**Records for processing:**
- Opening Delimiter -
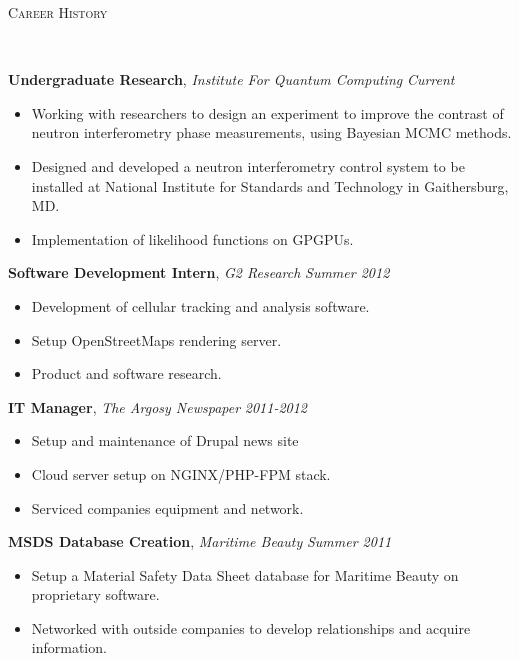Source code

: \documentclass[9pt]{article}
\newenvironment{changemargin}[2]{%
  \begin{list}{}{%
    \setlength{\topsep}{0pt}%
    \setlength{\leftmargin}{#1}%
    \setlength{\rightmargin}{#2}%
    \setlength{\listparindent}{\parindent}%
    \setlength{\itemindent}{\parindent}%
    \setlength{\parsep}{\parskip}%
  }%
  \item[]}{\end{list}
}
\newcommand{\lineover}{
	\begin{changemargin}{-0.05in}{-0.05in}
		\vspace*{-8pt}
		\hrulefill \\
		\vspace*{-2pt}
	\end{changemargin}
}
\newcommand{\header}[1]{
	\begin{changemargin}{-0.5in}{-0.5in}
		\scshape{#1}\\
  	\lineover
	\end{changemargin}
}
\newenvironment{body} {
	\vspace*{-16pt}
	\begin{changemargin}{-0.25in}{-0.5in}
  }	
	{\end{changemargin}
}
\begin{document}
\smallskip


\header{Career History}

\begin{body}
	\vspace{14pt}
	\textbf{Undergraduate Research}, \emph{Institute For Quantum Computing} \hfill \emph{Current}\\
	\vspace*{-4pt}
	\begin{itemize} \itemsep -0pt  %
		\item Working with researchers to design an experiment to improve the contrast of neutron interferometry phase measurements, using Bayesian MCMC methods.  
		\item Designed and developed a neutron interferometry control system to be installed at National Institute for Standards and Technology in Gaithersburg, MD.
		\item Implementation of likelihood functions on GPGPUs. 

	\end{itemize}
	\textbf{Software Development Intern}, \emph{G2 Research} \hfill \emph{Summer 2012}\\
	\vspace*{-4pt}
	\begin{itemize} \itemsep -0pt  %
		\item Development of cellular tracking and analysis software.
		\item Setup OpenStreetMaps rendering server.
		\item Product and software research.
	\end{itemize}

	\textbf {IT Manager}, \emph{The Argosy Newspaper} \hfill \emph{2011-2012}\\
	\vspace*{-4pt}
	\begin{itemize} \itemsep -0pt
		\item Setup and maintenance of Drupal news site
		\item Cloud server setup on NGINX/PHP-FPM stack. 
		\item Serviced companies equipment and network. 
	\end{itemize}

	\textbf {MSDS Database Creation}, \emph{Maritime Beauty} \hfill \emph{Summer 2011}\\
	\vspace*{-4pt}
	\begin{itemize} \itemsep -0pt
		\item Setup a Material Safety Data Sheet database for Maritime Beauty on proprietary software. 
		\item Networked with outside companies to develop relationships and acquire information. 
	\end{itemize}


\end{body}
\end{document}
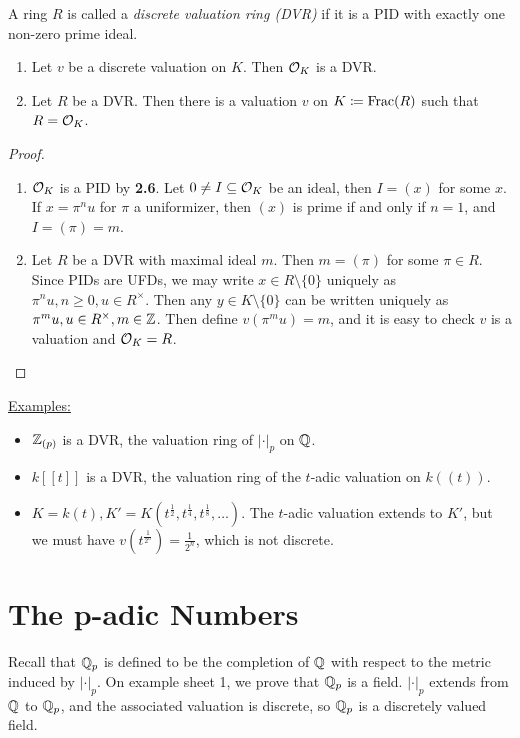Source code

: \documentclass[10pt,a4paper]{article}
\begin{document}
\begin{definition}
  A ring $R$ is called a \emph{discrete valuation ring (DVR)} if it is a PID with exactly one non-zero prime ideal.
\end{definition}
\begin{lemma}\hspace*{0cm}
  \begin{enumerate}
    \item Let $v$ be a discrete valuation on $K$. Then $\mathcal{O}_K$ is a DVR.
    \item Let $R$ be a DVR. Then there is a valuation $v$ on $K \coloneqq \operatorname{Frac}(R)$ such that $R = \mathcal{O}_K$.
  \end{enumerate}
\end{lemma}
\begin{proof}\hspace*{0cm}
  \begin{enumerate}
    \item $\mathcal{O}_K$ is a PID by \textbf{2.6}. Let $0 \neq I \subseteq \mathcal{O}_K$ be an ideal, then $I = (x)$ for some $x$. If $x = \pi^nu$ for $\pi$ a uniformizer, then $(x)$ is prime if and only if $n = 1$, and $I = (\pi) = m$.

    \item Let $R$ be a DVR with maximal ideal $m$. Then $m = (\pi)$ for some $\pi \in R$. Since PIDs are UFDs, we may write $x \in R\setminus\{0\}$ uniquely as $\pi^n u, n\geq0, u \in R^\times$. Then any $y \in K\setminus\{0\}$ can be written uniquely as $\pi^m u, u \in R^\times, m \in \mathbb{Z}$. Then define $v(\pi^m u) = m$, and it is easy to check $v$ is a valuation and $\mathcal{O}_K = R$.
  \end{enumerate}
\end{proof}

\underline{Examples:}
\begin{itemize}
  \item $\mathbb{Z}_{(p)}$ is a DVR, the valuation ring of $|\cdot|_p$ on $\mathbb{Q}$.
  \item $k[[t]]$ is a DVR, the valuation ring of the $t$-adic valuation on $k((t))$.
  \item $K = k(t), K' = K\left(t^{\frac12}, t^{\frac14}, t^{\frac18}, \ldots\right)$. The $t$-adic valuation extends to $K'$, but we must have $v(t^{\frac{1}{2^n}}) = \frac{1}{2^n}$, which is not discrete.
\end{itemize}

\section{The p-adic Numbers}
Recall that $\mathbb{Q}_p$ is defined to be the completion of $\mathbb{Q}$ with respect to the metric induced by $|\cdot|_p$. On example sheet 1, we prove that $\mathbb{Q}_p$ is a field. $|\cdot|_p$ extends from $\mathbb{Q}$ to $\mathbb{Q}_p$, and the associated valuation is discrete, so $\mathbb{Q}_p$ is a discretely valued field.
\end{document}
- Closing Delimiter -
**Task details:**
Quote the records above exactly, leaving out any pictures.

**Exercise solution:**
Source code

: \documentclass[9pt]{article}
\newenvironment{changemargin}[2]{%
  \begin{list}{}{%
    \setlength{\topsep}{0pt}%
    \setlength{\leftmargin}{#1}%
    \setlength{\rightmargin}{#2}%
    \setlength{\listparindent}{\parindent}%
    \setlength{\itemindent}{\parindent}%
    \setlength{\parsep}{\parskip}%
  }%
  \item[]}{\end{list}
}
\newcommand{\lineover}{
	\begin{changemargin}{-0.05in}{-0.05in}
		\vspace*{-8pt}
		\hrulefill \\
		\vspace*{-2pt}
	\end{changemargin}
}
\newcommand{\header}[1]{
	\begin{changemargin}{-0.5in}{-0.5in}
		\scshape{#1}\\
  	\lineover
	\end{changemargin}
}
\newenvironment{body} {
	\vspace*{-16pt}
	\begin{changemargin}{-0.25in}{-0.5in}
  }	
	{\end{changemargin}
}
\begin{document}
\smallskip


\header{Career History}

\begin{body}
	\vspace{14pt}
	\textbf{Undergraduate Research}, \emph{Institute For Quantum Computing} \hfill \emph{Current}\\
	\vspace*{-4pt}
	\begin{itemize} \itemsep -0pt  %
		\item Working with researchers to design an experiment to improve the contrast of neutron interferometry phase measurements, using Bayesian MCMC methods.  
		\item Designed and developed a neutron interferometry control system to be installed at National Institute for Standards and Technology in Gaithersburg, MD.
		\item Implementation of likelihood functions on GPGPUs. 

	\end{itemize}
	\textbf{Software Development Intern}, \emph{G2 Research} \hfill \emph{Summer 2012}\\
	\vspace*{-4pt}
	\begin{itemize} \itemsep -0pt  %
		\item Development of cellular tracking and analysis software.
		\item Setup OpenStreetMaps rendering server.
		\item Product and software research.
	\end{itemize}

	\textbf {IT Manager}, \emph{The Argosy Newspaper} \hfill \emph{2011-2012}\\
	\vspace*{-4pt}
	\begin{itemize} \itemsep -0pt
		\item Setup and maintenance of Drupal news site
		\item Cloud server setup on NGINX/PHP-FPM stack. 
		\item Serviced companies equipment and network. 
	\end{itemize}

	\textbf {MSDS Database Creation}, \emph{Maritime Beauty} \hfill \emph{Summer 2011}\\
	\vspace*{-4pt}
	\begin{itemize} \itemsep -0pt
		\item Setup a Material Safety Data Sheet database for Maritime Beauty on proprietary software. 
		\item Networked with outside companies to develop relationships and acquire information. 
	\end{itemize}


\end{body}
\end{document}
Source code

: \documentclass[10pt,a4paper]{article}
\begin{document}
\begin{definition}
  A ring $R$ is called a \emph{discrete valuation ring (DVR)} if it is a PID with exactly one non-zero prime ideal.
\end{definition}
\begin{lemma}\hspace*{0cm}
  \begin{enumerate}
    \item Let $v$ be a discrete valuation on $K$. Then $\mathcal{O}_K$ is a DVR.
    \item Let $R$ be a DVR. Then there is a valuation $v$ on $K \coloneqq \operatorname{Frac}(R)$ such that $R = \mathcal{O}_K$.
  \end{enumerate}
\end{lemma}
\begin{proof}\hspace*{0cm}
  \begin{enumerate}
    \item $\mathcal{O}_K$ is a PID by \textbf{2.6}. Let $0 \neq I \subseteq \mathcal{O}_K$ be an ideal, then $I = (x)$ for some $x$. If $x = \pi^nu$ for $\pi$ a uniformizer, then $(x)$ is prime if and only if $n = 1$, and $I = (\pi) = m$.

    \item Let $R$ be a DVR with maximal ideal $m$. Then $m = (\pi)$ for some $\pi \in R$. Since PIDs are UFDs, we may write $x \in R\setminus\{0\}$ uniquely as $\pi^n u, n\geq0, u \in R^\times$. Then any $y \in K\setminus\{0\}$ can be written uniquely as $\pi^m u, u \in R^\times, m \in \mathbb{Z}$. Then define $v(\pi^m u) = m$, and it is easy to check $v$ is a valuation and $\mathcal{O}_K = R$.
  \end{enumerate}
\end{proof}

\underline{Examples:}
\begin{itemize}
  \item $\mathbb{Z}_{(p)}$ is a DVR, the valuation ring of $|\cdot|_p$ on $\mathbb{Q}$.
  \item $k[[t]]$ is a DVR, the valuation ring of the $t$-adic valuation on $k((t))$.
  \item $K = k(t), K' = K\left(t^{\frac12}, t^{\frac14}, t^{\frac18}, \ldots\right)$. The $t$-adic valuation extends to $K'$, but we must have $v(t^{\frac{1}{2^n}}) = \frac{1}{2^n}$, which is not discrete.
\end{itemize}

\section{The p-adic Numbers}
Recall that $\mathbb{Q}_p$ is defined to be the completion of $\mathbb{Q}$ with respect to the metric induced by $|\cdot|_p$. On example sheet 1, we prove that $\mathbb{Q}_p$ is a field. $|\cdot|_p$ extends from $\mathbb{Q}$ to $\mathbb{Q}_p$, and the associated valuation is discrete, so $\mathbb{Q}_p$ is a discretely valued field.
\end{document}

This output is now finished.